You might think sensible people would never repeat this, but it is not that easy in a world where a bogus project tile gets you lots of money. If it worked once, people would try to do it again and again. For those greedy handfuls of people, orcas – something we want to share with our future generations - are being faced with the threat of capture once again. A decade after the initial capture, the period that perhaps is thought as “sufficient cooling-off period,” some people are planning to repeat the same project.

What can stop this wrong and harmful project is the power in each of you. Small voices accumulate to become one powerful influence. Please, help us with halting the capture. I sincerely ask for your support and thank you from the bottom of my heart.

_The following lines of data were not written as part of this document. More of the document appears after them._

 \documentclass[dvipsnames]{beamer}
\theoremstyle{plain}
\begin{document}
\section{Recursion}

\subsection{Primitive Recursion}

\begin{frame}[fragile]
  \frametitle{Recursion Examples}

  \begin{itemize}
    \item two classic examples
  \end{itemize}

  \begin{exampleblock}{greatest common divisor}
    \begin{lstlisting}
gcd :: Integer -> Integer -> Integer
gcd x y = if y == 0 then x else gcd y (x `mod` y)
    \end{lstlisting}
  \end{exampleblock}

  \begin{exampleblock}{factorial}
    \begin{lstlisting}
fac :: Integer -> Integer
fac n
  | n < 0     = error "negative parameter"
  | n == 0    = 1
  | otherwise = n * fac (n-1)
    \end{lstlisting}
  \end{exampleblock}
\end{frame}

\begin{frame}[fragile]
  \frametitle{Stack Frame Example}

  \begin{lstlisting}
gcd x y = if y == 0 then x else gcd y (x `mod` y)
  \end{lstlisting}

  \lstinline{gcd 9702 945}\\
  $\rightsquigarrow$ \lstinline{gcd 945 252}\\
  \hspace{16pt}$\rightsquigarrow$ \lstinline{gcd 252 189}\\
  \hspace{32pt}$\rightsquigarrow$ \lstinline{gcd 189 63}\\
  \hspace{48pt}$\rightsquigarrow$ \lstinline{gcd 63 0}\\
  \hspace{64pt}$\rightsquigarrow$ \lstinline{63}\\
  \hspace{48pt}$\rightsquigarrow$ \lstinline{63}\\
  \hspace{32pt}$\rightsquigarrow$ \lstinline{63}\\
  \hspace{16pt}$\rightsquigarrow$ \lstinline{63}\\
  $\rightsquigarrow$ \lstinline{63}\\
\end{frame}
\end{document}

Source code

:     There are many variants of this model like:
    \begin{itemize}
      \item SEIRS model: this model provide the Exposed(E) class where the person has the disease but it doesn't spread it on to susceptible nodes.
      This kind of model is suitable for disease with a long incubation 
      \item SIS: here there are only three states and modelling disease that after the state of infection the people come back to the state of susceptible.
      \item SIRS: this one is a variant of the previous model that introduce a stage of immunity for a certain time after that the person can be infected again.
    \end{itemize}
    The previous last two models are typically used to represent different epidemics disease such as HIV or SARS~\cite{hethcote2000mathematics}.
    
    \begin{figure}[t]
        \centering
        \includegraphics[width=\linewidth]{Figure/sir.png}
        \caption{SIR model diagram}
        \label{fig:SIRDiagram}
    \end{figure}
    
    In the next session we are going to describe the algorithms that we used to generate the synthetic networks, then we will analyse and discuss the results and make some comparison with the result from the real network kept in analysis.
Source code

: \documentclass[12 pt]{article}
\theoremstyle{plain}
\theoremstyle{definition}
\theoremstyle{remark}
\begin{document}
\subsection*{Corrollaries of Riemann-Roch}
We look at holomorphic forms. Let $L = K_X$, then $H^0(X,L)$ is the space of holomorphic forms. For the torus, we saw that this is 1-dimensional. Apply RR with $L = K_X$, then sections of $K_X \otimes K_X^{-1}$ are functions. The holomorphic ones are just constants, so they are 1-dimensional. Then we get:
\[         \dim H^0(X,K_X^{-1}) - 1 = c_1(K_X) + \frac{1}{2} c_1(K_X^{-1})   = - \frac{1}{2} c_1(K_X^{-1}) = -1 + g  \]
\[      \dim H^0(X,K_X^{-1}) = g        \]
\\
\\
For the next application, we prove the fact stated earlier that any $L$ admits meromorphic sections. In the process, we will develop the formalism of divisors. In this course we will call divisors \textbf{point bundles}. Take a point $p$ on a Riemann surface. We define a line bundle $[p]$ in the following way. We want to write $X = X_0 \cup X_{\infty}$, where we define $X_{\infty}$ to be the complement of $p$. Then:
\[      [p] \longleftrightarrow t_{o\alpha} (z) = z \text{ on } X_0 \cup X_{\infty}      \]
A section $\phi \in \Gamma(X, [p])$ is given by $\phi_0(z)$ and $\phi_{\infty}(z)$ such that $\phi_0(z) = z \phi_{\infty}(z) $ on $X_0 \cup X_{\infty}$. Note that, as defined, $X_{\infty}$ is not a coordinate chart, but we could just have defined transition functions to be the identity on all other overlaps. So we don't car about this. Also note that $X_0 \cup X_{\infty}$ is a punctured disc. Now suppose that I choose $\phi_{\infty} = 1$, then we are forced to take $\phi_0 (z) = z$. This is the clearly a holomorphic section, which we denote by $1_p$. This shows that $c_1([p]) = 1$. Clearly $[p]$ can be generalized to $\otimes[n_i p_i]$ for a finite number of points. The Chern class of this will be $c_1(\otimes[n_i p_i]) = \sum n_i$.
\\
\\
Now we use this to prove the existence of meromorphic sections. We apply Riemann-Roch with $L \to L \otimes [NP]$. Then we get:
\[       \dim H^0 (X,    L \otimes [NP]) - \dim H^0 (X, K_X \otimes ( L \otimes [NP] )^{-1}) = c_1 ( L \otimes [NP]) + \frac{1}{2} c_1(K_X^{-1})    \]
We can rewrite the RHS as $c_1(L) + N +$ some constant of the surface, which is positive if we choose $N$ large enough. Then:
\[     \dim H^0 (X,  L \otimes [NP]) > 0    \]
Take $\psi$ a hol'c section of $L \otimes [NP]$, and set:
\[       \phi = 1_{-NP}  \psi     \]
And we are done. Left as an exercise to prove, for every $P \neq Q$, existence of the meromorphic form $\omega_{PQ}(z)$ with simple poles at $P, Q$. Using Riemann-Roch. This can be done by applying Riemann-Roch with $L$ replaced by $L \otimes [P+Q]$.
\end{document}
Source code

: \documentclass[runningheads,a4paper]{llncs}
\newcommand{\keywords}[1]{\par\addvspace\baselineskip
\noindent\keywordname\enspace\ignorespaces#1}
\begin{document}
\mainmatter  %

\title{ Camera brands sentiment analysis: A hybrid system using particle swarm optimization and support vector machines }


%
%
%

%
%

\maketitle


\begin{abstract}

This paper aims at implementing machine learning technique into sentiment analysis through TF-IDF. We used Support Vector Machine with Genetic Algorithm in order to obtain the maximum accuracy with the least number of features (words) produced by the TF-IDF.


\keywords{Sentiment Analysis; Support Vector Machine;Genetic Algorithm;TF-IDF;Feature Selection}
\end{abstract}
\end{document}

I will never forget the orcas captured in Taiji on February 7th.

Nanami Kurasawa

Secretary General
Iruka & Kujira (Dolphin & Whale) Action Network
It has been ten years already since the capture in Taiji took place. I have been with working with numerous organizations and individuals in an effort to release the captured orcas since then, but we have lost three of the orcas already.

One of the captured orcas was brought to the Port of Nagoya Aquarium, in my home town, Nagoya, and I feel my involvement in this was somehow destined.
I sincerely hope more people will learn about what took place ten years ago in Taiji, be aware of the problems of capturing wild orcas, and continue to have an interest in this issue, through this website.

Hiroshi Yamashita

Citizens Concerned About
the Port of Nagoya Public Aquarium
How long has it been since the very first aquarium was built in Japan for public entertainment? Our lifestyles and societal environment has shifted since then with the rapid economical growth. On the other hand, have Japanese aquariums changed at all? I have to say no; putting aquatic organisms from various places in tanks for public display - this simple tactic is probably one of the things that have not changed for a long time.

I believe it is time for Japanese aquariums to change. The progressed aquarium, a facility where many invaluable lives of creatures are dependent on, can have a positive impact on our lives as well. Especially now that bullying and committing suicide of kids have become a serious social problem, 'the weight and the preciousness of life' is big and is something we all have to learn. In the midst of this, the impact of lessons aquariums teach about life is immense.

The Disney movie released in 2003, "Finding Nemo" is probably still fresh in many people's mind. While this movie was teaching us about the preciousness of life and the importance of family bonds, the model fish for the main character, clownfish, is facing serious population decline due to indiscriminate fishing for public displays. This is what aquariums have taught us, and this is how aquariums have showed us to treat other lives.

I strongly believe aquariums should think about their impact on society and start to take appropriate actions. This, here, is the first step.